The 38th Parallel

December 02, 2010

Dear Members and Friends,

Sixty years ago the Democratic People’s Republic of Korea, supported by the Peoples Republic of China, overtook the Korean Peninsula. On September 15th, 1950 the United Nations, led by General Douglas MacArthur, landed at Inchon on the 38th parallel. This military action started the push back of the Chinese Army and the split of the Korean Peninsula in half; establishing North and South Korea.

Long simmering tensions between the two countries erupted last week as North Korea used artillery to strike Yeonpyeong Island in South Korean territory, killing four and destroying parts of a civilian city. This unilateral military strike followed a torpedo attack linked to North Korea that sank a South Korean Naval ship, Cheonan, and killed forty-six sailors nine months ago. Underpinning this inflammatory situation is North Korea’s nuclear weapons, ballistic missiles and overwhelming artillery placements that could level Seoul, the capital of South Korea, located just twenty miles from the 38th parallel.

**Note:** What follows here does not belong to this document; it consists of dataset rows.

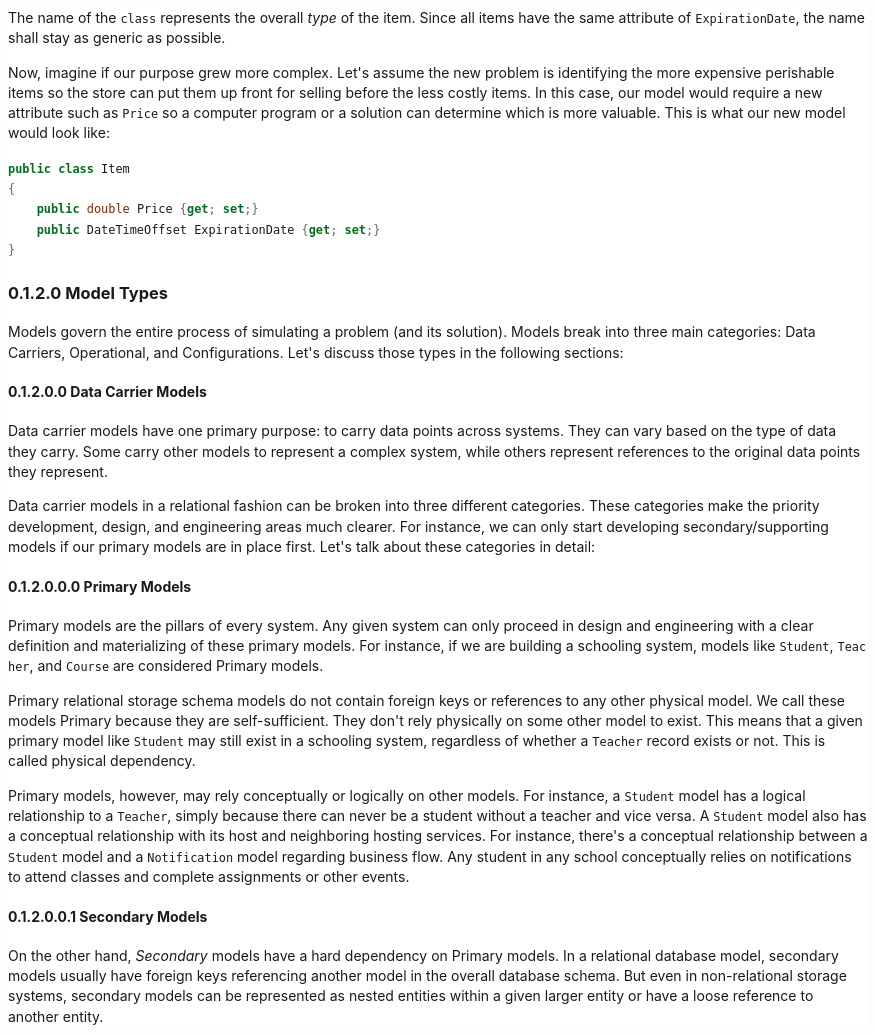 The name of the `class` represents the overall *type* of the item. Since all items have the same attribute of `ExpirationDate`, the name shall stay as generic as possible.

Now, imagine if our purpose grew more complex. Let's assume the new problem is identifying the more expensive perishable items so the store can put them up front for selling before the less costly items. In this case, our model would require a new attribute such as `Price` so a computer program or a solution can determine which is more valuable. This is what our new model would look like:

```csharp
public class Item
{
	public double Price {get; set;}
	public DateTimeOffset ExpirationDate {get; set;}
}
```

### 0.1.2.0 Model Types
Models govern the entire process of simulating a problem (and its solution). Models break into three main categories: Data Carriers, Operational, and Configurations. Let's discuss those types in the following sections:

#### 0.1.2.0.0 Data Carrier Models
Data carrier models have one primary purpose: to carry data points across systems. They can vary based on the type of data they carry. Some carry other models to represent a complex system, while others represent references to the original data points they represent.

Data carrier models in a relational fashion can be broken into three different categories. These categories make the priority development, design, and engineering areas much clearer. For instance, we can only start developing secondary/supporting models if our primary models are in place first. Let's talk about these categories in detail:

#### 0.1.2.0.0.0 Primary Models
Primary models are the pillars of every system. Any given system can only proceed in design and engineering with a clear definition and materializing of these primary models. For instance, if we are building a schooling system, models like `Student`, `Teacher`, and `Course` are considered Primary models.

Primary relational storage schema models do not contain foreign keys or references to any other physical model. We call these models Primary because they are self-sufficient. They don't rely physically on some other model to exist. This means that a given primary model like `Student` may still exist in a schooling system, regardless of whether a `Teacher` record exists or not. This is called physical dependency.

Primary models, however, may rely conceptually or logically on other models. For instance, a `Student` model has a logical relationship to a `Teacher`, simply because there can never be a student without a teacher and vice versa. A `Student` model also has a conceptual relationship with its host and neighboring hosting services. For instance, there's a conceptual relationship between a `Student` model and a `Notification` model regarding business flow. Any student in any school conceptually relies on notifications to attend classes and complete assignments or other events.


#### 0.1.2.0.0.1 Secondary Models
On the other hand, *Secondary* models have a hard dependency on Primary models. In a relational database model, secondary models usually have foreign keys referencing another model in the overall database schema. But even in non-relational storage systems, secondary models can be represented as nested entities within a given larger entity or have a loose reference to another entity.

To date China, the United States and South Korea have not been successful with diplomacy, sanctions or condemnation in preventing, dissuading or deterring these belligerent and aggressive actions. They have however been successful in preventing and restraining South Korean military reaction to the loss of fifty South Korean lives and destruction of their territory over the past nine months. That success is becoming more tenuous to maintain.

North Korea is led by an aging and ill leader, Kim Jong-il. It is perceived by internal leadership as a weak country in the region; vulnerable for adversaries to exploit as the regime attempts to transition power to the leader’s son, General Kim Jong-un. Within North Korea and externally in the region, a demonstrated, aggressive show of military force hides the weakness of the regime and sends a message of strength during its period of transition.

To show commitment to South Korea and the region, the United States conducted joint military exercises with South Korea off the coast of the Korean Peninsula, ending yesterday. These exercises lasted four days and involved 7,000 personnel and the George Washington Carrier Strike Group (GWCSG) consisting of eleven ships including the Nimitz-class nuclear-powered aircraft carrier USS George Washington (CVN-73) and three Aegis Ballistic Missile Defense (Aegis BMD) capable Destroyers (DDG 82, DDG 63, DDG 62) as well as wings of fighter aircraft and ships from South Korea. Tomorrow, the largest joint military exercises between the U.S. and Japan are being conducted in the seas between Japan and the Korean Peninsula. This further displays the regional and United States resolve for peace and stability on the Korean Peninsula.

There is no greater show of force and resolve to its allies than a United States Carrier Strike Group in a region of instability and tensions. Restraint and assurance to South Korea is a delicate line of balance which the United States is attempting to provide on all levels. A serious and daunting challenge, as provocation is the trigger that North Korea desires to further its policy of showing force for survival.

It is with the belief in our nation’s war fighters in the U.S. Pacific Command (PACOM) and the U.S. Korea Command (KORCOM), that the deployment of missile defense capability in South Korea, in the shape of the 35th Air Defense Artillery Brigade and its Patriot batteries and the Aegis BMD capable ships of the 7th Fleet deployed around the Korean Peninsula, continues to deter North Korean use or threat of their ballistic missiles during this time of tension. While there is a great need for more missile defense assets in the region, some satisfaction can be taken in the decisions that have been made to have a limited missile defense capability in place in and around Korea; rather than having no defense against the large ballistic missile force of North Korea. This includes South Korea’s decision to have its own Patriot Fire Units deployed.

In a state of peace today, the Korean Peninsula is on the brink of war if we cannot work in combination through a show of resolve, force, diplomacy, protection and sanctions to deescalate the current tension on the 38th parallel that was created sixty years ago.

Missile defense remains a vital part for restraint and assurance to South Korea, Japan and our allies and absolutely critical for the protection of our 35,000 armed forces stationed in South Korea.